(Dataset entries)

.....

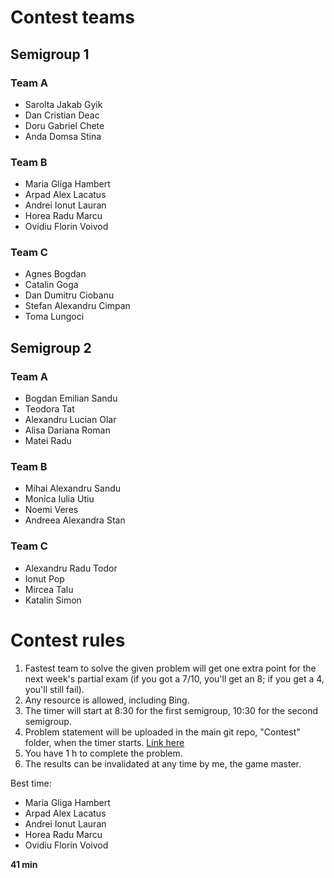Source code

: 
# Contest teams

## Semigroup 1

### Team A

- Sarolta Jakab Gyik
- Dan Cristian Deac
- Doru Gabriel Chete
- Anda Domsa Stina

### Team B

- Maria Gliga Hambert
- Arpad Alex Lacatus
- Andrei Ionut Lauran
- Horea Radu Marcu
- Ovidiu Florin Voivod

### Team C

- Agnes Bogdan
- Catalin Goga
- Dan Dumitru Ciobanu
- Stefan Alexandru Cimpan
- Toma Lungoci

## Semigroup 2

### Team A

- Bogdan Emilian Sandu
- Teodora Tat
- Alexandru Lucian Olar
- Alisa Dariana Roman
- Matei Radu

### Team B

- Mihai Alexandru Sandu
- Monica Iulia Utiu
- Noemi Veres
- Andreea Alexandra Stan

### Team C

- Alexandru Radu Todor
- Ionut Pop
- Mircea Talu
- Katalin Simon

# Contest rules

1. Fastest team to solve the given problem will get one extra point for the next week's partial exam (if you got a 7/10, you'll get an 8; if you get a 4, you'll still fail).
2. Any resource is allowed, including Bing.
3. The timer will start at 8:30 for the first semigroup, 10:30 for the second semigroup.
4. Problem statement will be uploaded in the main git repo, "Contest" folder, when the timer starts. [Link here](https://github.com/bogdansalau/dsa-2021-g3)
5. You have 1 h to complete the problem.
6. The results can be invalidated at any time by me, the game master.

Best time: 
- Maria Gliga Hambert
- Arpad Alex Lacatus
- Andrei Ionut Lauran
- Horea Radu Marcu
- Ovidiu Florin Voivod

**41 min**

.....

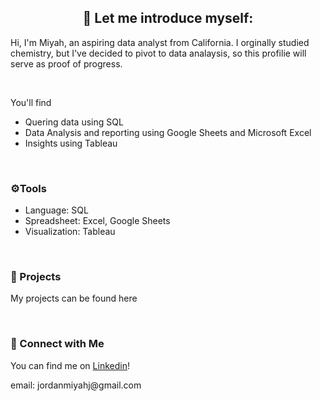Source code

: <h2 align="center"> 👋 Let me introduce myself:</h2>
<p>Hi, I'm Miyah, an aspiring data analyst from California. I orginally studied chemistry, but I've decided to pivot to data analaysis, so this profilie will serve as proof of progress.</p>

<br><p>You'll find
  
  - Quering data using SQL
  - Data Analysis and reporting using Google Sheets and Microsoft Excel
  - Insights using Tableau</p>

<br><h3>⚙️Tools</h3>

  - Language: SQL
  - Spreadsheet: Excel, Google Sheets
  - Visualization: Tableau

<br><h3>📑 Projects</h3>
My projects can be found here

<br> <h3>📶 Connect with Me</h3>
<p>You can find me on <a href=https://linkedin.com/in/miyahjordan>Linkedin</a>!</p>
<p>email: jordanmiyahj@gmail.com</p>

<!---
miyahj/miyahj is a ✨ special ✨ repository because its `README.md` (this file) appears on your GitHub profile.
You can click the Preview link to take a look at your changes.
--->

.....

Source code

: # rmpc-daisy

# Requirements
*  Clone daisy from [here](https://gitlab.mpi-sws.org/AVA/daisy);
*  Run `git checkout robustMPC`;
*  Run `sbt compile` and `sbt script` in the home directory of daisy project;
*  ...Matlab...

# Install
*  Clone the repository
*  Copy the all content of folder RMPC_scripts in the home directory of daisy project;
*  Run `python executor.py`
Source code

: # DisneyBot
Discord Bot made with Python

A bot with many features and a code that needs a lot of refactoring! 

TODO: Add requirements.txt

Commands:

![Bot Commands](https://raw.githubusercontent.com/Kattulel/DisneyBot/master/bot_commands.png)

.....

The lines above from the one containing "- Alexandru Radu Todor" through the one containing "6. The results" are to be set down exactly, and no others.

- Alexandru Radu Todor
- Ionut Pop
- Mircea Talu
- Katalin Simon

# Contest rules

1. Fastest team to solve the given problem will get one extra point for the next week's partial exam (if you got a 7/10, you'll get an 8; if you get a 4, you'll still fail).
2. Any resource is allowed, including Bing.
3. The timer will start at 8:30 for the first semigroup, 10:30 for the second semigroup.
4. Problem statement will be uploaded in the main git repo, "Contest" folder, when the timer starts. [Link here](https://github.com/bogdansalau/dsa-2021-g3)
5. You have 1 h to complete the problem.
6. The results can be invalidated at any time by me, the game master.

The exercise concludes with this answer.